Abdullah bin Abu Bakar ash-Shiddiq: Pemberi Kabar untuk Penghuni Gua
Ilustrasi Amir bin Fuhairah mendatangi gus Tsur membawa domba milik Abu Bakar untuk diperah susunya dan disembelih.

SURAU.CO -Abdullah bin Abu Bakar ash-Shiddiq adalah putra sahabat Rasulullah–Abu Bakr ash-Shiddiq. Ibunya bernama Qutailah binti Abdul Uzza yang melahirkan Abdullah dan Asma.

Abdullah adalah seorang penyair yang lembut dan fasih. la menikahi Atikah binti Zaid, saudari Said bin  Zaid yang termasuk kelompok sepuluh sahabat yang mendapat jaminan surga.
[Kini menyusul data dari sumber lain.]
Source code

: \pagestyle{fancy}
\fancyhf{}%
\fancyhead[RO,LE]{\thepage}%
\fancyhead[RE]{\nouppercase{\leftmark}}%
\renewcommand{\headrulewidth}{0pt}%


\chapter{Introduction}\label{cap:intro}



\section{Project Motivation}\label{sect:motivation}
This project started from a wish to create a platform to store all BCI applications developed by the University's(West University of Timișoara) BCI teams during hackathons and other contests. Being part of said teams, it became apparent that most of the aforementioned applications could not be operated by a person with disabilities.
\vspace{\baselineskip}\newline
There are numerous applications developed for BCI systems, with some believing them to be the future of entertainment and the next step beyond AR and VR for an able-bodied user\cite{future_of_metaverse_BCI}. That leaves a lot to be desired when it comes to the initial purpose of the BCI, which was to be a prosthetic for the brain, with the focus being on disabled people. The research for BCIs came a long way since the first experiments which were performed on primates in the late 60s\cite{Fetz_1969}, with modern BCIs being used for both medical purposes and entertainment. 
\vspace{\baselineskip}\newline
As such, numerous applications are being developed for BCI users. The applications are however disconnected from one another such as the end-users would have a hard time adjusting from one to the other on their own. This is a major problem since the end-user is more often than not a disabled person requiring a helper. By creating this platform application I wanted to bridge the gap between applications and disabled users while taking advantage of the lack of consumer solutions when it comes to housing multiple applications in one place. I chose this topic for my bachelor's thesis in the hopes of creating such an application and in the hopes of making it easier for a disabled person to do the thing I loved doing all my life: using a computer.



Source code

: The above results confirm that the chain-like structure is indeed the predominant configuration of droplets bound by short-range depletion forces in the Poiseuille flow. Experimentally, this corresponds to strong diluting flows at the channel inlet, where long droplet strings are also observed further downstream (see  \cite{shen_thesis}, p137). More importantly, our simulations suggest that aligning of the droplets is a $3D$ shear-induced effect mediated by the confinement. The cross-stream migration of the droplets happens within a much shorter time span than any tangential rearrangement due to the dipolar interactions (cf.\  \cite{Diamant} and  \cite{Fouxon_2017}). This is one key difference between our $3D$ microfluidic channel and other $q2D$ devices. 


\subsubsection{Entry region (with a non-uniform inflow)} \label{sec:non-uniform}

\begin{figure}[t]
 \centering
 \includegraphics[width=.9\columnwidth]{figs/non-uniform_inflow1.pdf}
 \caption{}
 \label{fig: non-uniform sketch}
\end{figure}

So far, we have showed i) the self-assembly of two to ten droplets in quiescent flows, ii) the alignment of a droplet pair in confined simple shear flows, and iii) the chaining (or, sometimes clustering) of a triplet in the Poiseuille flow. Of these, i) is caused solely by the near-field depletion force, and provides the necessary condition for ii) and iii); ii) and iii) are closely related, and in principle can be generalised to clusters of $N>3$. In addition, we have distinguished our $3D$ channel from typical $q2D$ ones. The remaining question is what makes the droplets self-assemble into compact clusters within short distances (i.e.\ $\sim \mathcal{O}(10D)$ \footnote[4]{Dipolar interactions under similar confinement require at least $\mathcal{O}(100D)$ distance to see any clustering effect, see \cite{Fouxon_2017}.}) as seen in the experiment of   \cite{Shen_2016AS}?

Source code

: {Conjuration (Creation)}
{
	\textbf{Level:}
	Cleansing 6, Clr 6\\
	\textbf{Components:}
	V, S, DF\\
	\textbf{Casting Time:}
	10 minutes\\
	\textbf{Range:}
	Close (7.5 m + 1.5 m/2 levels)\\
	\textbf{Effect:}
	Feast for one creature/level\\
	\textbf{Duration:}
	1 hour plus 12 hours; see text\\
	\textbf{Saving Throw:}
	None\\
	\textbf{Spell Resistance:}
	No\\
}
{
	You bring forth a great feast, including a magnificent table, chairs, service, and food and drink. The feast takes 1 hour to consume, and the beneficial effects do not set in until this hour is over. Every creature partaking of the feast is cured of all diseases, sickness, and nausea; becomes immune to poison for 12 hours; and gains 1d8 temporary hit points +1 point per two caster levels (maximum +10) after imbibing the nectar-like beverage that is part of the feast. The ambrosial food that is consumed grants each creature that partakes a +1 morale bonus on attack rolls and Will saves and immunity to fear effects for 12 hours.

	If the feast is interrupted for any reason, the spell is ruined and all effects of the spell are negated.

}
Atikah juga merupakan  seorang penyair wanita yang kepandaian bahasanya tak kalah dari sang suami. la juga terkenal dengan kecantikannya sehingga Abdullah sangat mencintai dan mengasihinya.

Abdullah menjadi muslim yang saleh sejak menyatakan kesaksiannya di hadapan Rasulullah saw. la berjuang dan mengerahkan harta serta jiwa dan raganya demi keagungan Islam.

Pemberi kabar untuk Rasulullah dan ayahnya

Ketika Rasulullah saw. berhijrah ke Madinah bersama ayahnya Abu Bakar ash-Shiddiq, Abdullah membantu mereka dengan menyampaikan kabar tentang apa yang terjadi di Makkah kepada mereka. Selama tiga hari kedua sahabat karib itu bersembunyi gua Tsur sebelum melanjutkan perjalanan ke Madinah.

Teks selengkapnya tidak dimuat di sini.